Sur les métrages livrés en 1813, Napoléon accepte quelques prélèvements destinés au palais de l’Élysée à Paris ou à celui de Monte Cavallo à Rome. L’ambitieux projet élaboré pour Versailles n’ayant pas abouti, outre ces métrages, la commande de 1811 n’a pas été utilisée sous le Premier Empire.

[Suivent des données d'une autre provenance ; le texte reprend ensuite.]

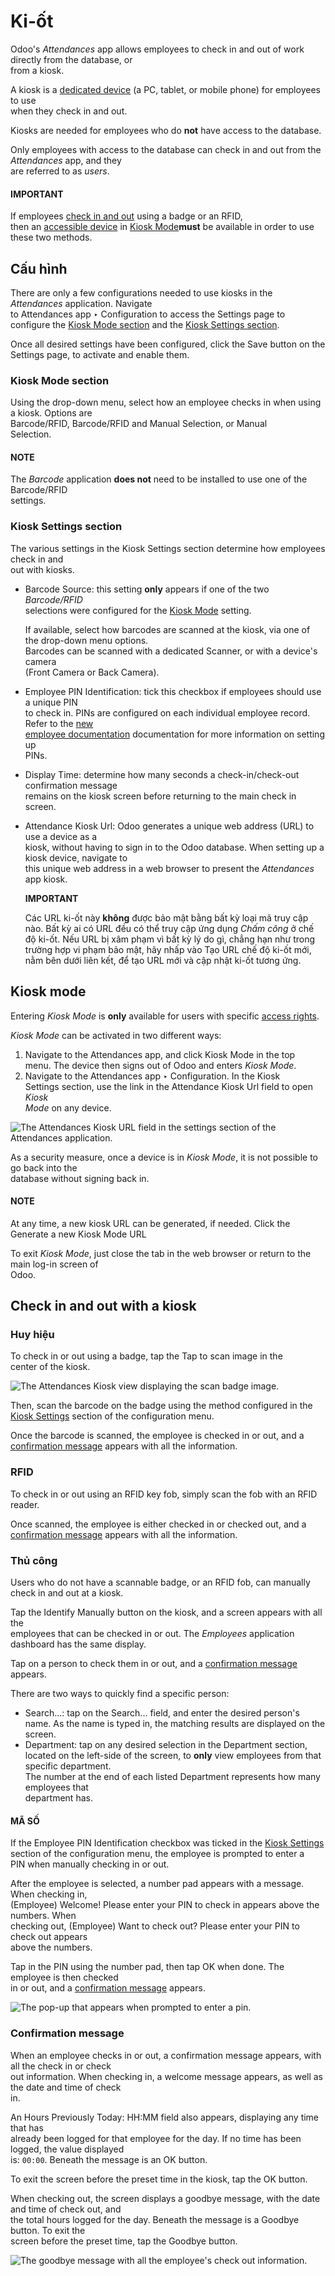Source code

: # Ki-ốt

Odoo's _Attendances_ app allows employees to check in and out of work directly from the database, or\
from a kiosk.

A kiosk is a [dedicated device](applications/hr/attendances/hardware.md) (a PC, tablet, or mobile phone) for employees to use\
when they check in and out.

Kiosks are needed for employees who do **not** have access to the database.

Only employees with access to the database can check in and out from the _Attendances_ app, and they\
are referred to as _users_.

#### IMPORTANT

If employees [check in and out](kiosks.md#attendances-kiosk-mode-entry) using a badge or an RFID,\
then an [accessible device](applications/hr/attendances/hardware.md) in [Kiosk Mode](kiosks.md#attendances-kiosk-mode)**must** be available in order to use these two methods.

## Cấu hình

There are only a few configurations needed to use kiosks in the _Attendances_ application. Navigate\
to Attendances app ‣ Configuration to access the Settings page to\
configure the [Kiosk Mode section](kiosks.md#attendances-kiosk-mode) and the [Kiosk Settings section](kiosks.md#attendances-kiosk-settings).

Once all desired settings have been configured, click the Save button on the\
Settings page, to activate and enable them.

### Kiosk Mode section

Using the drop-down menu, select how an employee checks in when using a kiosk. Options are\
Barcode/RFID, Barcode/RFID and Manual Selection, or Manual\
Selection.

#### NOTE

The _Barcode_ application **does not** need to be installed to use one of the Barcode/RFID\
settings.

### Kiosk Settings section

The various settings in the Kiosk Settings section determine how employees check in and\
out with kiosks.

*   Barcode Source: this setting **only** appears if one of the two _Barcode/RFID_\
    selections were configured for the [Kiosk Mode](kiosks.md#attendances-kiosk-mode) setting.

    If available, select how barcodes are scanned at the kiosk, via one of the drop-down menu options.\
    Barcodes can be scanned with a dedicated Scanner, or with a device's camera\
    (Front Camera or Back Camera).
* Employee PIN Identification: tick this checkbox if employees should use a unique PIN\
  to check in. PINs are configured on each individual employee record. Refer to the [new\
  employee documentation](applications/hr/employees/new_employee.md#employees-hr-settings) documentation for more information on setting up\
  PINs.
* Display Time: determine how many seconds a check-in/check-out confirmation message\
  remains on the kiosk screen before returning to the main check in screen.
*   Attendance Kiosk Url: Odoo generates a unique web address (URL) to use a device as a\
    kiosk, without having to sign in to the Odoo database. When setting up a kiosk device, navigate to\
    this unique web address in a web browser to present the _Attendances_ app kiosk.

    **IMPORTANT**

    Các URL ki-ốt này **không** được bảo mật bằng bất kỳ loại mã truy cập nào. Bất kỳ ai có URL đều có thể truy cập ứng dụng _Chấm công_ ở chế độ ki-ốt. Nếu URL bị xâm phạm vì bất kỳ lý do gì, chẳng hạn như trong trường hợp vi phạm bảo mật, hãy nhấp vào Tạo URL chế độ ki-ốt mới, nằm bên dưới liên kết, để tạo URL mới và cập nhật ki-ốt tương ứng.

## Kiosk mode

Entering _Kiosk Mode_ is **only** available for users with specific [access rights](applications/hr/attendances.md#attendances-access-rights).

_Kiosk Mode_ can be activated in two different ways:

1. Navigate to the Attendances app, and click Kiosk Mode in the top\
   menu. The device then signs out of Odoo and enters _Kiosk Mode_.
2. Navigate to the Attendances app ‣ Configuration. In the Kiosk\
   Settings section, use the link in the Attendance Kiosk Url field to open _Kiosk_\
   _Mode_ on any device.

![The Attendances Kiosk URL field in the settings section of the Attendances application.](../../../.gitbook/assets/kiosk-url.png)

As a security measure, once a device is in _Kiosk Mode_, it is not possible to go back into the\
database without signing back in.

#### NOTE

At any time, a new kiosk URL can be generated, if needed. Click the Generate a new Kiosk Mode URL

To exit _Kiosk Mode_, just close the tab in the web browser or return to the main log-in screen of\
Odoo.

## Check in and out with a kiosk

### Huy hiệu

To check in or out using a badge, tap the Tap to scan image in the\
center of the kiosk.

![The Attendances Kiosk view displaying the scan badge image.](../../../.gitbook/assets/scan-badge.png)

Then, scan the barcode on the badge using the method configured in the [Kiosk Settings](kiosks.md#attendances-kiosk-settings) section of the configuration menu.

Once the barcode is scanned, the employee is checked in or out, and a [confirmation message](kiosks.md#attendances-confirmation) appears with all the information.

### RFID

To check in or out using an RFID key fob, simply scan the fob with an RFID reader.

Once scanned, the employee is either checked in or checked out, and a [confirmation message](kiosks.md#attendances-confirmation) appears with all the information.

### Thủ công

Users who do not have a scannable badge, or an RFID fob, can manually check in and out at a kiosk.

Tap the Identify Manually button on the kiosk, and a screen appears with all the\
employees that can be checked in or out. The _Employees_ application dashboard has the same display.

Tap on a person to check them in or out, and a [confirmation message](kiosks.md#attendances-confirmation) appears.

There are two ways to quickly find a specific person:

* Search...: tap on the Search... field, and enter the desired person's\
  name. As the name is typed in, the matching results are displayed on the screen.
* Department: tap on any desired selection in the Department section,\
  located on the left-side of the screen, to **only** view employees from that specific department.\
  The number at the end of each listed Department represents how many employees that\
  department has.

#### MÃ SỐ

If the Employee PIN Identification checkbox was ticked in the [Kiosk Settings](kiosks.md#attendances-kiosk-settings) section of the configuration menu, the employee is prompted to enter a\
PIN when manually checking in or out.

After the employee is selected, a number pad appears with a message. When checking in,\
(Employee) Welcome! Please enter your PIN to check in appears above the numbers. When\
checking out, (Employee) Want to check out? Please enter your PIN to check out appears\
above the numbers.

Tap in the PIN using the number pad, then tap OK when done. The employee is then checked\
in or out, and a [confirmation message](kiosks.md#attendances-confirmation) appears.

![The pop-up that appears when prompted to enter a pin.](../../../.gitbook/assets/enter-pin.png)

### Confirmation message

When an employee checks in or out, a confirmation message appears, with all the check in or check\
out information. When checking in, a welcome message appears, as well as the date and time of check\
in.

An Hours Previously Today: HH:MM field also appears, displaying any time that has\
already been logged for that employee for the day. If no time has been logged, the value displayed\
is: `00:00`. Beneath the message is an OK button.

To exit the screen before the preset time in the kiosk, tap the OK button.

When checking out, the screen displays a goodbye message, with the date and time of check out, and\
the total hours logged for the day. Beneath the message is a Goodbye button. To exit the\
screen before the preset time, tap the Goodbye button.

![The goodbye message with all the employee's check out information.](../../../.gitbook/assets/goodbye-message.png)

À la chute de l’Empire, 68 403,86 mètres d’étoffes de cette commande restent dans les magasins du Mobilier impérial. Ils procurent à la Restauration une exceptionnelle réserve de soieries d’ameublement employées pour rénover le décor des anciens palais impériaux. Ils servirent par exemple pour les appartements de la duchesse de Berry au palais des Tuileries, de l’Élysée et pour celui du duc d’Orléans au pavillon de Marsan (Tuileries). Sous Louis-Philippe, les éléments de tenture prévus pour la chambre du grand appartement de l’Impératrice sont remis au chasublier Biais pour réaliser des vêtements liturgiques. Le Second Empire continua de puiser dans ce stock pour renouveler les ameublements, notamment au château de Fontainebleau.

Les exemples de réemplois et d’usages successifs des tissages de 1811 – 1813 jusque sous la Ve République sont nombreux. Napoléon Ier avait émis le vœu, pour ses ameublements, d’avoir « des choses très solides, telles que ce soit une dépense faite pour cent ans ». La commande de 1811 l’exauça au-delà de ses espérances.

Tenture du cabinet de repos du petit appartement de l’Impératrice [détail], par Bissardon, Cousin & Bony, 1811-1812, satin brodé (soie), Paris, Mobilier national. © Mobilier national / Isabelle Bideau

Du dessin Au tissage,
L’art de la soie lyonnaise

L’Italie a dominé la fabrication de soieries en Europe jusqu’au milieu du XVe siècle. Louis XI, à Lyon puis à Tours, développa cette industrie à partir de 1466 et fut imité par François Ier qui, à l’aide d’importants moyens, permit la production d’étoffes de grande qualité à Lyon, bien que l’on continuait à importer les plus belles étoffes d’Italie à cette époque. Comme pour de nombreuses activités artisanales sous l’Ancien Régime, les métiers participant à la fabrication de soieries étaient regroupés à Lyon dans un groupement de fabricants appelée la Grande Fabrique puis la Fabrique lyonnaise.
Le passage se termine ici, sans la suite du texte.